The task: Repeat the records below exactly as they appear.

Collected data:
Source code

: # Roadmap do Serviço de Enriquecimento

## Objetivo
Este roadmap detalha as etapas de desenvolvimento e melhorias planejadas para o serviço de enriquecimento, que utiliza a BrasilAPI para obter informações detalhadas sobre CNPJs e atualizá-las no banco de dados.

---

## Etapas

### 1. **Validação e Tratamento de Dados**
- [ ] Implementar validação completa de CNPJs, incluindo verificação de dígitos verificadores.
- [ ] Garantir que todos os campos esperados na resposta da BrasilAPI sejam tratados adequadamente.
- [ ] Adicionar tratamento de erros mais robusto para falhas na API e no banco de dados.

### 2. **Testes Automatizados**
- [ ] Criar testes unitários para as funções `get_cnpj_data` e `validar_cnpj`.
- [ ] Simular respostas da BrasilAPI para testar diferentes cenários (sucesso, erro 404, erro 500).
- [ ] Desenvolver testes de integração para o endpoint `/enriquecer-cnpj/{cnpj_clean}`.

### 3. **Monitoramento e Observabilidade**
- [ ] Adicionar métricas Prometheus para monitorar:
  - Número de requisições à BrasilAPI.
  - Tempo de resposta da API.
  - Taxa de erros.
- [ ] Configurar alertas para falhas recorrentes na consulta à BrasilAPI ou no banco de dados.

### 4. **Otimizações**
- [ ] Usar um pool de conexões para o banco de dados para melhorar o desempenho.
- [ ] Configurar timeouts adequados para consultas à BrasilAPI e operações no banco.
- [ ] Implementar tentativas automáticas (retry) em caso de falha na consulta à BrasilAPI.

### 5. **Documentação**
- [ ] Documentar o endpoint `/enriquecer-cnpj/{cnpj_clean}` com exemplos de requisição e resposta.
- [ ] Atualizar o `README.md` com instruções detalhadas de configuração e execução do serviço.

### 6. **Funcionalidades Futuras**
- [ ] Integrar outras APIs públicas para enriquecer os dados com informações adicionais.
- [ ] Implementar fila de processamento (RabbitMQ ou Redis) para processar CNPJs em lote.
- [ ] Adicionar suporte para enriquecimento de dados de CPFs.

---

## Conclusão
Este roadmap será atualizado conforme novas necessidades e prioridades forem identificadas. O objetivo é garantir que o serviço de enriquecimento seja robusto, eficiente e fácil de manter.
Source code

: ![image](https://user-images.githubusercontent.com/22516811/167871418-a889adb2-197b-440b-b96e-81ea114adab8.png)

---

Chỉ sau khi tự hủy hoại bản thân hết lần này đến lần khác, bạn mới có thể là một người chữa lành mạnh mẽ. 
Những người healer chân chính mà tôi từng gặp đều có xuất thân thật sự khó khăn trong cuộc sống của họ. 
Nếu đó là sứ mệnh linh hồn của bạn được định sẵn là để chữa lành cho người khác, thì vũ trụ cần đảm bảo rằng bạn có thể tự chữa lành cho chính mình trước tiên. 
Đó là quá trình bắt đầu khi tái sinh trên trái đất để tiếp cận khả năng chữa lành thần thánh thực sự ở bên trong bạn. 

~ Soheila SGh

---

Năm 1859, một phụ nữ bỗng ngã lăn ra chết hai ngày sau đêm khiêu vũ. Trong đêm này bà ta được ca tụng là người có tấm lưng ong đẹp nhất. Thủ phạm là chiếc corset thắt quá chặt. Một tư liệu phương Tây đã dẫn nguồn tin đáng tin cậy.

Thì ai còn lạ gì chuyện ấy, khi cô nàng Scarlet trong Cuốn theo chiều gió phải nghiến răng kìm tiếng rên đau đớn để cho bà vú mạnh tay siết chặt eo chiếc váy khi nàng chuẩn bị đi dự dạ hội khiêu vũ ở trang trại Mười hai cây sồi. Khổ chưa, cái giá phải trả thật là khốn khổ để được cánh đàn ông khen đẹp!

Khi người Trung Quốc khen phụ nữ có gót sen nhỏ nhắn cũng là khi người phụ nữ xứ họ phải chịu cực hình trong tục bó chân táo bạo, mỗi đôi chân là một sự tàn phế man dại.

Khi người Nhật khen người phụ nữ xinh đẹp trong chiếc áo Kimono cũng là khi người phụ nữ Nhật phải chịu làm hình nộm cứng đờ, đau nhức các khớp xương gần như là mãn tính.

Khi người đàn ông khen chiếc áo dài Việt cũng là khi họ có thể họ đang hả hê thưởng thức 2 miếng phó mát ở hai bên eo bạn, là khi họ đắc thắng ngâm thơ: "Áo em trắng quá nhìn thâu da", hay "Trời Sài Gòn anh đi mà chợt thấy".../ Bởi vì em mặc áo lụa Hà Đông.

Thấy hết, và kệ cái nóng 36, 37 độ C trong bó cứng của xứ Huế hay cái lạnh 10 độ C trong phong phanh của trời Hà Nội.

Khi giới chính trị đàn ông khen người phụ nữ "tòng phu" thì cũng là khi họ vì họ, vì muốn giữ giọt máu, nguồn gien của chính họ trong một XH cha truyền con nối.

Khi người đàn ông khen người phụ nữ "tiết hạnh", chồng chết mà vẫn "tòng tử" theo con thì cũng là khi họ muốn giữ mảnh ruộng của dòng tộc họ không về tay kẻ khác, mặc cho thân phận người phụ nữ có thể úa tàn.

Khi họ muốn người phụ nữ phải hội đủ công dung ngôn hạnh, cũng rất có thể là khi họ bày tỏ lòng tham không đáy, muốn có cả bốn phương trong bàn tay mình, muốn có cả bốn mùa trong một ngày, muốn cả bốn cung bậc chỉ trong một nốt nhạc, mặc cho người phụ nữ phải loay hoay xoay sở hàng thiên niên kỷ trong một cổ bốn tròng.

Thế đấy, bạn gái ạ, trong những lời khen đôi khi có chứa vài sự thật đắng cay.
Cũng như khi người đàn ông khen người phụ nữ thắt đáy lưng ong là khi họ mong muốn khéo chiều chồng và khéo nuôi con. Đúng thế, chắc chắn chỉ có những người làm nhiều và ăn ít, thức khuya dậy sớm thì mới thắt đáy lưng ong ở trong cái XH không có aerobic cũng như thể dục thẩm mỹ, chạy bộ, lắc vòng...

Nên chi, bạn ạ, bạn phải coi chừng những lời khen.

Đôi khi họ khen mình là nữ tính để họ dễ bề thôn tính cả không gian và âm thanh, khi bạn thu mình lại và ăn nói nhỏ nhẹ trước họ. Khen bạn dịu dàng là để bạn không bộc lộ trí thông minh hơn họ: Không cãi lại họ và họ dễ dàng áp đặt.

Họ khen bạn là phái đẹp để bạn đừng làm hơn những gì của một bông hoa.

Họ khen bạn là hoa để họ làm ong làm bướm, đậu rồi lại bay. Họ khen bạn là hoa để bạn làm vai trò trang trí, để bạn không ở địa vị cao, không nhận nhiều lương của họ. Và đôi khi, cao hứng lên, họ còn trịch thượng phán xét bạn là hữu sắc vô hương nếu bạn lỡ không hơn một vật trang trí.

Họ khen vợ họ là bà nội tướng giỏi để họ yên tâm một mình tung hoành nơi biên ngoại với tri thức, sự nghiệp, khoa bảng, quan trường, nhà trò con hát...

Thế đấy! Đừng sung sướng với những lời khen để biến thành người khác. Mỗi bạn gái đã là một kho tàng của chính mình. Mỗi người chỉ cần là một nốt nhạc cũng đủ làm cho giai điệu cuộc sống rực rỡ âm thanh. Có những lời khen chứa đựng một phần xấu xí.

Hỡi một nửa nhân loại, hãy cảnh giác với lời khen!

Exercise solution:
Source code

: # Roadmap do Serviço de Enriquecimento

## Objetivo
Este roadmap detalha as etapas de desenvolvimento e melhorias planejadas para o serviço de enriquecimento, que utiliza a BrasilAPI para obter informações detalhadas sobre CNPJs e atualizá-las no banco de dados.

---

## Etapas

### 1. **Validação e Tratamento de Dados**
- [ ] Implementar validação completa de CNPJs, incluindo verificação de dígitos verificadores.
- [ ] Garantir que todos os campos esperados na resposta da BrasilAPI sejam tratados adequadamente.
- [ ] Adicionar tratamento de erros mais robusto para falhas na API e no banco de dados.

### 2. **Testes Automatizados**
- [ ] Criar testes unitários para as funções `get_cnpj_data` e `validar_cnpj`.
- [ ] Simular respostas da BrasilAPI para testar diferentes cenários (sucesso, erro 404, erro 500).
- [ ] Desenvolver testes de integração para o endpoint `/enriquecer-cnpj/{cnpj_clean}`.

### 3. **Monitoramento e Observabilidade**
- [ ] Adicionar métricas Prometheus para monitorar:
  - Número de requisições à BrasilAPI.
  - Tempo de resposta da API.
  - Taxa de erros.
- [ ] Configurar alertas para falhas recorrentes na consulta à BrasilAPI ou no banco de dados.

### 4. **Otimizações**
- [ ] Usar um pool de conexões para o banco de dados para melhorar o desempenho.
- [ ] Configurar timeouts adequados para consultas à BrasilAPI e operações no banco.
- [ ] Implementar tentativas automáticas (retry) em caso de falha na consulta à BrasilAPI.

### 5. **Documentação**
- [ ] Documentar o endpoint `/enriquecer-cnpj/{cnpj_clean}` com exemplos de requisição e resposta.
- [ ] Atualizar o `README.md` com instruções detalhadas de configuração e execução do serviço.

### 6. **Funcionalidades Futuras**
- [ ] Integrar outras APIs públicas para enriquecer os dados com informações adicionais.
- [ ] Implementar fila de processamento (RabbitMQ ou Redis) para processar CNPJs em lote.
- [ ] Adicionar suporte para enriquecimento de dados de CPFs.

---

## Conclusão
Este roadmap será atualizado conforme novas necessidades e prioridades forem identificadas. O objetivo é garantir que o serviço de enriquecimento seja robusto, eficiente e fácil de manter.
Source code

: ![image](https://user-images.githubusercontent.com/22516811/167871418-a889adb2-197b-440b-b96e-81ea114adab8.png)

---

Chỉ sau khi tự hủy hoại bản thân hết lần này đến lần khác, bạn mới có thể là một người chữa lành mạnh mẽ. 
Những người healer chân chính mà tôi từng gặp đều có xuất thân thật sự khó khăn trong cuộc sống của họ. 
Nếu đó là sứ mệnh linh hồn của bạn được định sẵn là để chữa lành cho người khác, thì vũ trụ cần đảm bảo rằng bạn có thể tự chữa lành cho chính mình trước tiên. 
Đó là quá trình bắt đầu khi tái sinh trên trái đất để tiếp cận khả năng chữa lành thần thánh thực sự ở bên trong bạn. 

~ Soheila SGh

---

Năm 1859, một phụ nữ bỗng ngã lăn ra chết hai ngày sau đêm khiêu vũ. Trong đêm này bà ta được ca tụng là người có tấm lưng ong đẹp nhất. Thủ phạm là chiếc corset thắt quá chặt. Một tư liệu phương Tây đã dẫn nguồn tin đáng tin cậy.

Thì ai còn lạ gì chuyện ấy, khi cô nàng Scarlet trong Cuốn theo chiều gió phải nghiến răng kìm tiếng rên đau đớn để cho bà vú mạnh tay siết chặt eo chiếc váy khi nàng chuẩn bị đi dự dạ hội khiêu vũ ở trang trại Mười hai cây sồi. Khổ chưa, cái giá phải trả thật là khốn khổ để được cánh đàn ông khen đẹp!

Khi người Trung Quốc khen phụ nữ có gót sen nhỏ nhắn cũng là khi người phụ nữ xứ họ phải chịu cực hình trong tục bó chân táo bạo, mỗi đôi chân là một sự tàn phế man dại.

Khi người Nhật khen người phụ nữ xinh đẹp trong chiếc áo Kimono cũng là khi người phụ nữ Nhật phải chịu làm hình nộm cứng đờ, đau nhức các khớp xương gần như là mãn tính.

Khi người đàn ông khen chiếc áo dài Việt cũng là khi họ có thể họ đang hả hê thưởng thức 2 miếng phó mát ở hai bên eo bạn, là khi họ đắc thắng ngâm thơ: "Áo em trắng quá nhìn thâu da", hay "Trời Sài Gòn anh đi mà chợt thấy".../ Bởi vì em mặc áo lụa Hà Đông.

Thấy hết, và kệ cái nóng 36, 37 độ C trong bó cứng của xứ Huế hay cái lạnh 10 độ C trong phong phanh của trời Hà Nội.

Khi giới chính trị đàn ông khen người phụ nữ "tòng phu" thì cũng là khi họ vì họ, vì muốn giữ giọt máu, nguồn gien của chính họ trong một XH cha truyền con nối.

Khi người đàn ông khen người phụ nữ "tiết hạnh", chồng chết mà vẫn "tòng tử" theo con thì cũng là khi họ muốn giữ mảnh ruộng của dòng tộc họ không về tay kẻ khác, mặc cho thân phận người phụ nữ có thể úa tàn.

Khi họ muốn người phụ nữ phải hội đủ công dung ngôn hạnh, cũng rất có thể là khi họ bày tỏ lòng tham không đáy, muốn có cả bốn phương trong bàn tay mình, muốn có cả bốn mùa trong một ngày, muốn cả bốn cung bậc chỉ trong một nốt nhạc, mặc cho người phụ nữ phải loay hoay xoay sở hàng thiên niên kỷ trong một cổ bốn tròng.

Thế đấy, bạn gái ạ, trong những lời khen đôi khi có chứa vài sự thật đắng cay.
Cũng như khi người đàn ông khen người phụ nữ thắt đáy lưng ong là khi họ mong muốn khéo chiều chồng và khéo nuôi con. Đúng thế, chắc chắn chỉ có những người làm nhiều và ăn ít, thức khuya dậy sớm thì mới thắt đáy lưng ong ở trong cái XH không có aerobic cũng như thể dục thẩm mỹ, chạy bộ, lắc vòng...

Nên chi, bạn ạ, bạn phải coi chừng những lời khen.

Đôi khi họ khen mình là nữ tính để họ dễ bề thôn tính cả không gian và âm thanh, khi bạn thu mình lại và ăn nói nhỏ nhẹ trước họ. Khen bạn dịu dàng là để bạn không bộc lộ trí thông minh hơn họ: Không cãi lại họ và họ dễ dàng áp đặt.

Họ khen bạn là phái đẹp để bạn đừng làm hơn những gì của một bông hoa.

Họ khen bạn là hoa để họ làm ong làm bướm, đậu rồi lại bay. Họ khen bạn là hoa để bạn làm vai trò trang trí, để bạn không ở địa vị cao, không nhận nhiều lương của họ. Và đôi khi, cao hứng lên, họ còn trịch thượng phán xét bạn là hữu sắc vô hương nếu bạn lỡ không hơn một vật trang trí.

Họ khen vợ họ là bà nội tướng giỏi để họ yên tâm một mình tung hoành nơi biên ngoại với tri thức, sự nghiệp, khoa bảng, quan trường, nhà trò con hát...

Thế đấy! Đừng sung sướng với những lời khen để biến thành người khác. Mỗi bạn gái đã là một kho tàng của chính mình. Mỗi người chỉ cần là một nốt nhạc cũng đủ làm cho giai điệu cuộc sống rực rỡ âm thanh. Có những lời khen chứa đựng một phần xấu xí.

Hỡi một nửa nhân loại, hãy cảnh giác với lời khen!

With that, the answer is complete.